The positions in line were judicially determined back in the late 1960's in order to generally eliminate disputes as to priority dates, diversion points, amount of water owned, type of use, etc.
These kinds of water rights can be bought and sold, but the Water Court in Greeley will determine how much water is still controlled. (Just because there is an adjudicated quantity that the owner has does not mean all of that water can be transferred. And if the water is moved, the court decides how much water must be left to protect the junior owners.) If part of it has not been used, the court also determines that the part not used has been abandoned and the owner loses the right to it.
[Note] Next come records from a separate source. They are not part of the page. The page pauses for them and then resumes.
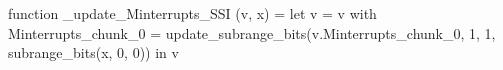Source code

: function _update_Minterrupts_SSI (v, x) = let v = { v with Minterrupts_chunk_0 = update_subrange_bits(v.Minterrupts_chunk_0, 1, 1, subrange_bits(x, 0, 0)) } in
  v
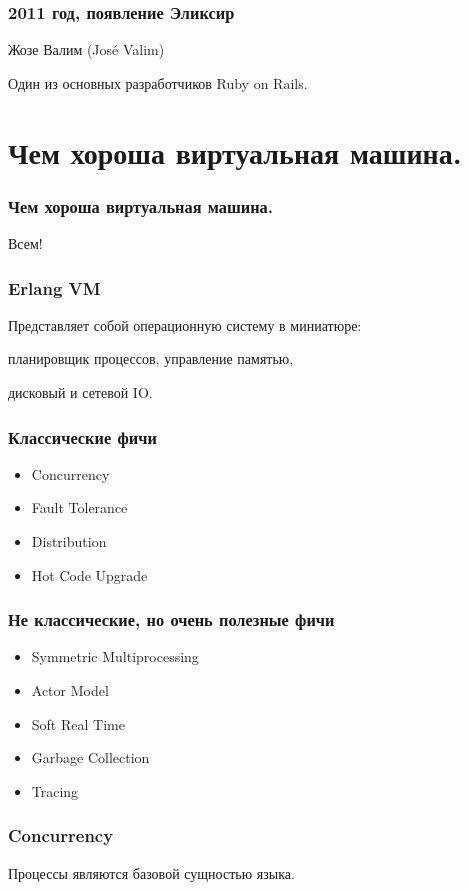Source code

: \documentclass[10pt]{beamer}
\begin{document}
\begin{frame}
\frametitle{2011 год, появление Эликсир}
\centering
Жозе Валим (José Valim)
\par \bigskip
Один из основных разработчиков Ruby on Rails.
\end{frame}


\section{Чем хороша виртуальная машина.}

{
\begin{frame}
\frametitle{Чем хороша виртуальная машина.}
\centering
Всем!
\end{frame}
}

\begin{frame}
\frametitle{Erlang VM}
\centering
Представляет собой операционную систему в миниатюре:
\par \bigskip
планировщик процессов, управление памятью,
\par
дисковый и сетевой IO.
\end{frame}

\begin{frame}
\frametitle{Классические фичи}
\begin{itemize}
\item Concurrency
\item Fault Tolerance
\item Distribution
\item Hot Code Upgrade
\end{itemize}
\end{frame}

\begin{frame}
\frametitle{Не классические, но очень полезные фичи}
\begin{itemize}
\item Symmetric Multiprocessing
\item Actor Model
\item Soft Real Time
\item Garbage Collection
\item Tracing
\end{itemize}
\end{frame}

\begin{frame}
\frametitle{Concurrency}
\centering
Процессы являются базовой сущностью языка.
\par \bigskip
\end{frame}
\end{document}
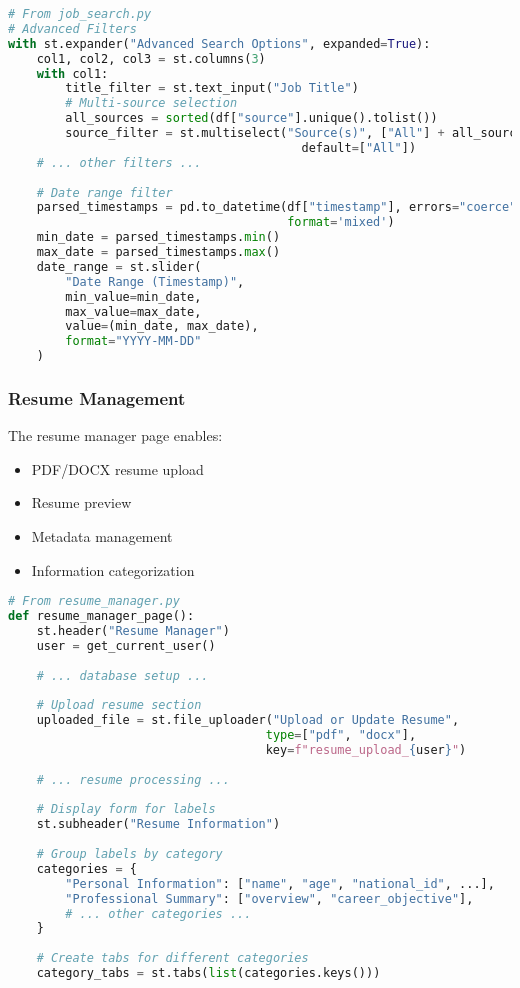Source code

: \documentclass[12pt,a4paper]{article}
\begin{document}
\begin{lstlisting}[language=Python, caption=Advanced Search Implementation]
# From job_search.py
# Advanced Filters
with st.expander("Advanced Search Options", expanded=True):
    col1, col2, col3 = st.columns(3)
    with col1:
        title_filter = st.text_input("Job Title")
        # Multi-source selection
        all_sources = sorted(df["source"].unique().tolist())
        source_filter = st.multiselect("Source(s)", ["All"] + all_sources, 
                                         default=["All"])
    # ... other filters ...
    
    # Date range filter
    parsed_timestamps = pd.to_datetime(df["timestamp"], errors="coerce", 
                                       format='mixed')
    min_date = parsed_timestamps.min()
    max_date = parsed_timestamps.max()
    date_range = st.slider(
        "Date Range (Timestamp)",
        min_value=min_date,
        max_value=max_date,
        value=(min_date, max_date),
        format="YYYY-MM-DD"
    )
\end{lstlisting}

\subsubsection{Resume Management}
The resume manager page enables:
\begin{itemize}
    \item PDF/DOCX resume upload
    \item Resume preview
    \item Metadata management
    \item Information categorization
\end{itemize}

\begin{lstlisting}[language=Python, caption=Resume Manager Implementation (Excerpt)]
# From resume_manager.py
def resume_manager_page():
    st.header("Resume Manager")
    user = get_current_user()
    
    # ... database setup ...
    
    # Upload resume section
    uploaded_file = st.file_uploader("Upload or Update Resume", 
                                    type=["pdf", "docx"], 
                                    key=f"resume_upload_{user}")
    
    # ... resume processing ...
    
    # Display form for labels
    st.subheader("Resume Information")
    
    # Group labels by category
    categories = {
        "Personal Information": ["name", "age", "national_id", ...],
        "Professional Summary": ["overview", "career_objective"],
        # ... other categories ...
    }
    
    # Create tabs for different categories
    category_tabs = st.tabs(list(categories.keys()))
\end{lstlisting}
\end{document}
So if the "water rights" involve surface water, the seller needs to show and transfer his or her rights in a judicial decree. But you also need to be certain that the amount of water listed in the decree has been properly used through the years. Otherwise, for the part that has been abandoned, you are paying money for nothing. A judicial proceeding in Greeley is necessary to determine how much water in the original decree is still available and transferable to you.
Water ownership can also be acquired indirectly through "contract rights," i.e. the contractual right to receive a certain amount of water from an entity such as the government or a quasi-governmental organization. The Northern Colorado Water Conservancy District (locally called the Big-T or NCWCD) is such an organization. The ownership documents technically are not called stock (which is the last entity form discussed in this column) but are called "units." These units may be bought and sold but not everyone is entitled to be a player. To own Big-T, a person must, among other requirements, own land within the district capable of receiving water from the District, have other water ownership to support the number of units owned, and demonstrate a need for the amount of water being acquired. NCWCD water is "supplemental" water and through the federal enabling statutes cannot be an independent source.
Finally, a person can actually buy stock in a ditch company which actually owns the water. But most ditch companies require that the water be used somewhere in its ditch system. If it cannot, then your stock can be voided, even if it has already been paid for by you. Some companies will not permit a buyer to transfer water rights to another ditch company. There are many other prohibitions depending on the company. The bottom line is that the by-laws and regulations of each ditch company must be studied to find out what is being purchased before you put your money down.
The foregoing is a very, very basic overview and omits ground water. But as you can see, water interests are not a very fluid (bad pun) investment and need to be studied so it is known what is being purchased and if a fair price is being paid.